### Task instructions
Whenever a line in the data holds the string "Specify", pull that line out.

━━ Dataset records

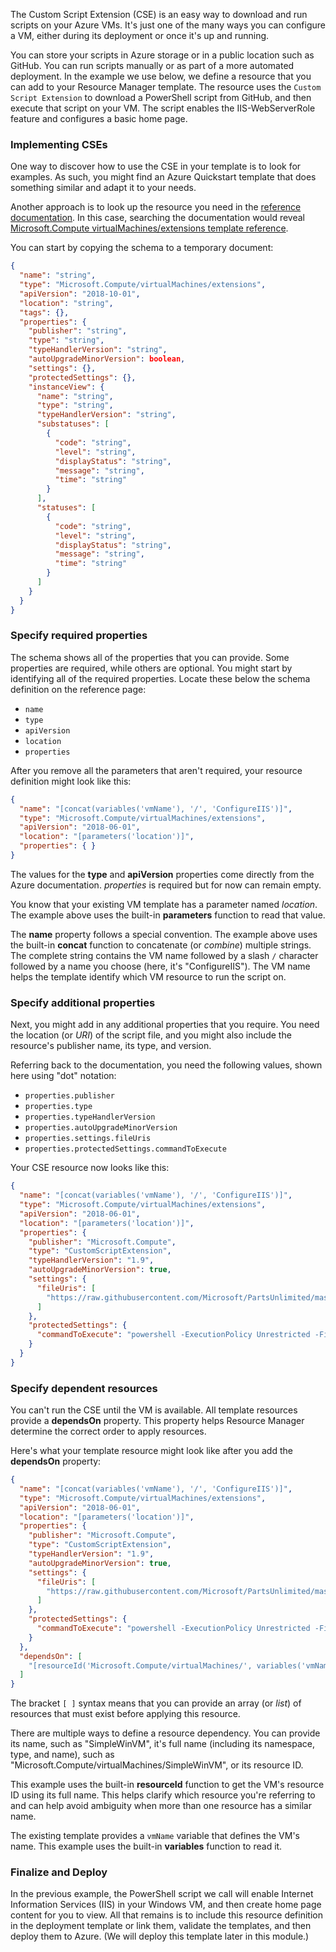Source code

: The Custom Script Extension (CSE) is an easy way to download and run scripts on your Azure VMs. It's just one of the many ways you can configure a VM, either during its deployment or once it's up and running.

You can store your scripts in Azure storage or in a public location such as GitHub. You can run scripts manually or as part of a more automated deployment. In the example we use below, we define a resource that you can add to your Resource Manager template. The resource uses the `Custom Script Extension` to download a PowerShell script from GitHub, and then execute that script on your VM. The script enables the IIS-WebServerRole feature and configures a basic home page.

### Implementing CSEs

One way to discover how to use the CSE in your template is to look for examples. As such, you might find an Azure Quickstart template that does something similar and adapt it to your needs.

Another approach is to look up the resource you need in the [reference documentation](https://docs.microsoft.com/azure/templates?azure-portal=true). In this case, searching the documentation would reveal [Microsoft.Compute virtualMachines/extensions template reference](https://docs.microsoft.com/azure/templates/Microsoft.Compute/2018-10-01/virtualMachines/extensions?azure-portal=true).



You can start by copying the schema to a temporary document:

```json
{
  "name": "string",
  "type": "Microsoft.Compute/virtualMachines/extensions",
  "apiVersion": "2018-10-01",
  "location": "string",
  "tags": {},
  "properties": {
    "publisher": "string",
    "type": "string",
    "typeHandlerVersion": "string",
    "autoUpgradeMinorVersion": boolean,
    "settings": {},
    "protectedSettings": {},
    "instanceView": {
      "name": "string",
      "type": "string",
      "typeHandlerVersion": "string",
      "substatuses": [
        {
          "code": "string",
          "level": "string",
          "displayStatus": "string",
          "message": "string",
          "time": "string"
        }
      ],
      "statuses": [
        {
          "code": "string",
          "level": "string",
          "displayStatus": "string",
          "message": "string",
          "time": "string"
        }
      ]
    }
  }
}
```

### Specify required properties

The schema shows all of the properties that you can provide. Some properties are required, while others are optional. You might start by identifying all of the required properties. Locate these below the schema definition on the reference page:

* `name`
* `type`
* `apiVersion`
* `location`
* `properties`

After you remove all the parameters that aren't required, your resource definition might look like this:

```json
{
  "name": "[concat(variables('vmName'), '/', 'ConfigureIIS')]",
  "type": "Microsoft.Compute/virtualMachines/extensions",
  "apiVersion": "2018-06-01",
  "location": "[parameters('location')]",
  "properties": { }
}
```

The values for the **type** and **apiVersion** properties come directly from the Azure documentation. *properties* is required but for now can remain empty.

You know that your existing VM template has a parameter named *location*. The example above uses the built-in **parameters** function to read that value.

The **name** property follows a special convention. The example  above uses the built-in **concat** function to concatenate (or *combine*) multiple strings. The complete string contains the VM name followed by a slash `/` character followed by a name you choose (here, it's "ConfigureIIS"). The VM name helps the template identify which VM resource to run the script on.

### Specify additional properties

Next, you might add in any additional properties that you require. You need the location (or *URI*) of the script file, and you might also include the resource's publisher name, its type, and version.

Referring back to the documentation, you need the following values, shown here using "dot" notation:

* `properties.publisher`
* `properties.type`
* `properties.typeHandlerVersion`
* `properties.autoUpgradeMinorVersion`
* `properties.settings.fileUris`
* `properties.protectedSettings.commandToExecute`

Your CSE resource now looks like this:

```json
{
  "name": "[concat(variables('vmName'), '/', 'ConfigureIIS')]",
  "type": "Microsoft.Compute/virtualMachines/extensions",
  "apiVersion": "2018-06-01",
  "location": "[parameters('location')]",
  "properties": {
    "publisher": "Microsoft.Compute",
    "type": "CustomScriptExtension",
    "typeHandlerVersion": "1.9",
    "autoUpgradeMinorVersion": true,
    "settings": {
      "fileUris": [
        "https://raw.githubusercontent.com/Microsoft/PartsUnlimited/master/Labfiles/AZ-400T05_Implementing_Application_Infrastructure/M01/configure-iis.ps1"
      ]
    },
    "protectedSettings": {
      "commandToExecute": "powershell -ExecutionPolicy Unrestricted -File configure-iis.ps1"
    }
  }
}
```

### Specify dependent resources

You can't run the CSE until the VM is available. All template resources provide a **dependsOn** property. This property helps Resource Manager determine the correct order to apply resources.

Here's what your template resource might look like after you add the **dependsOn** property:


```json
{
  "name": "[concat(variables('vmName'), '/', 'ConfigureIIS')]",
  "type": "Microsoft.Compute/virtualMachines/extensions",
  "apiVersion": "2018-06-01",
  "location": "[parameters('location')]",
  "properties": {
    "publisher": "Microsoft.Compute",
    "type": "CustomScriptExtension",
    "typeHandlerVersion": "1.9",
    "autoUpgradeMinorVersion": true,
    "settings": {
      "fileUris": [
        "https://raw.githubusercontent.com/Microsoft/PartsUnlimited/master/Labfiles/AZ-400T05_Implementing_Application_Infrastructure/M01/configure-iis.ps1"
      ]
    },
    "protectedSettings": {
      "commandToExecute": "powershell -ExecutionPolicy Unrestricted -File configure-iis.ps1"
    }
  },
  "dependsOn": [
    "[resourceId('Microsoft.Compute/virtualMachines/', variables('vmName'))]"
  ]
}
```

The bracket `[ ]` syntax means that you can provide an array (or *list*) of resources that must exist before applying this resource.

There are multiple ways to define a resource dependency. You can provide its name, such as "SimpleWinVM", it's full name (including its namespace, type, and name), such as "Microsoft.Compute/virtualMachines/SimpleWinVM", or its resource ID.

This example uses the built-in **resourceId** function to get the VM's resource ID using its full name. This helps clarify which resource you're referring to and can help avoid ambiguity when more than one resource has a similar name.

The existing template provides a `vmName` variable that defines the VM's name. This example uses the built-in **variables** function to read it.

### Finalize and Deploy
In the previous example, the PowerShell script we call will enable Internet Information Services (IIS) in your Windows VM, and then create home page content for you to view. All that remains is to include this resource definition in the deployment template or link them, validate the templates, and then deploy them to Azure. (We will deploy this template later in this module.)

━━━━

### Exercise output
### Specify required properties
### Specify additional properties
### Specify dependent resources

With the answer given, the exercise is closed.